Would love to learn these techniques!
I am glad you are making the COTDN mystery! That is a great tip!
Your fussy cut stars on Facebook are beautiful! It is addictive, isn’t it? 🙂
It took me a few tries before I got perfect results with fussy cutting too. Now I check that all four sides look identical and re-position on the FP before I print, if necessary.
Great tips, Linda! Because my Canon also prints much better when I leave a bit of the freezer paper along the leading edge exposed, I take a second to draw a very fine line on the freezer paper that’s just short of a quarter inch and then, when I’m ironing the fabric to the freezer paper, make sure my fabric is always right at that line.
Excellent tips, Linda! Thanks so much.
I had problems with the alignment on the pink and green fabric I am using for COTDN. You may have seen it on my facebook posts to the group. I don’t recall if the fabric was washed before I stashed it.

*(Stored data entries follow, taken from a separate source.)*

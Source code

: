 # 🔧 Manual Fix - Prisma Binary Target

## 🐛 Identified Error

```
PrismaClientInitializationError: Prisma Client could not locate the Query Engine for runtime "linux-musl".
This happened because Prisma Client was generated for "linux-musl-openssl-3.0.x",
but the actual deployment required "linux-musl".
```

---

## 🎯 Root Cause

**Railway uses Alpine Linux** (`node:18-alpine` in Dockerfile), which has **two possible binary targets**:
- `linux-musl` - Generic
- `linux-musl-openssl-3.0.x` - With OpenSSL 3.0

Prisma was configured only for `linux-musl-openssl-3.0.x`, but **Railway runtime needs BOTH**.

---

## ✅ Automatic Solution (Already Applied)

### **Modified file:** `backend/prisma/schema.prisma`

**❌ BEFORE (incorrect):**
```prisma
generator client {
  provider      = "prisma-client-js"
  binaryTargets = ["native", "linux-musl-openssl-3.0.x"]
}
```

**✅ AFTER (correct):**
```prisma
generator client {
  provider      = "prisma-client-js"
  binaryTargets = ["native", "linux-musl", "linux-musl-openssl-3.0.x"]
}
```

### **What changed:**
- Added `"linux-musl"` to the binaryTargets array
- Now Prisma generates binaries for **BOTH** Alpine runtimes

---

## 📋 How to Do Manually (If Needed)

I tried my best to line up the TOP and LEFT side of my fabric, and printed 8.5 x 11 sheets. (This gives me more than twice as many stars as I need for the mystery quilt). The first stars I pieced were from the right side of those printed sheets, and they have some lack of symmetry in the center that bothers me. I am now piecing a few from the left side of those sheets, and the first one turned out perfectly. Maybe I should have printed smaller sheets so that the deviations would not have been so big from one sheet to another.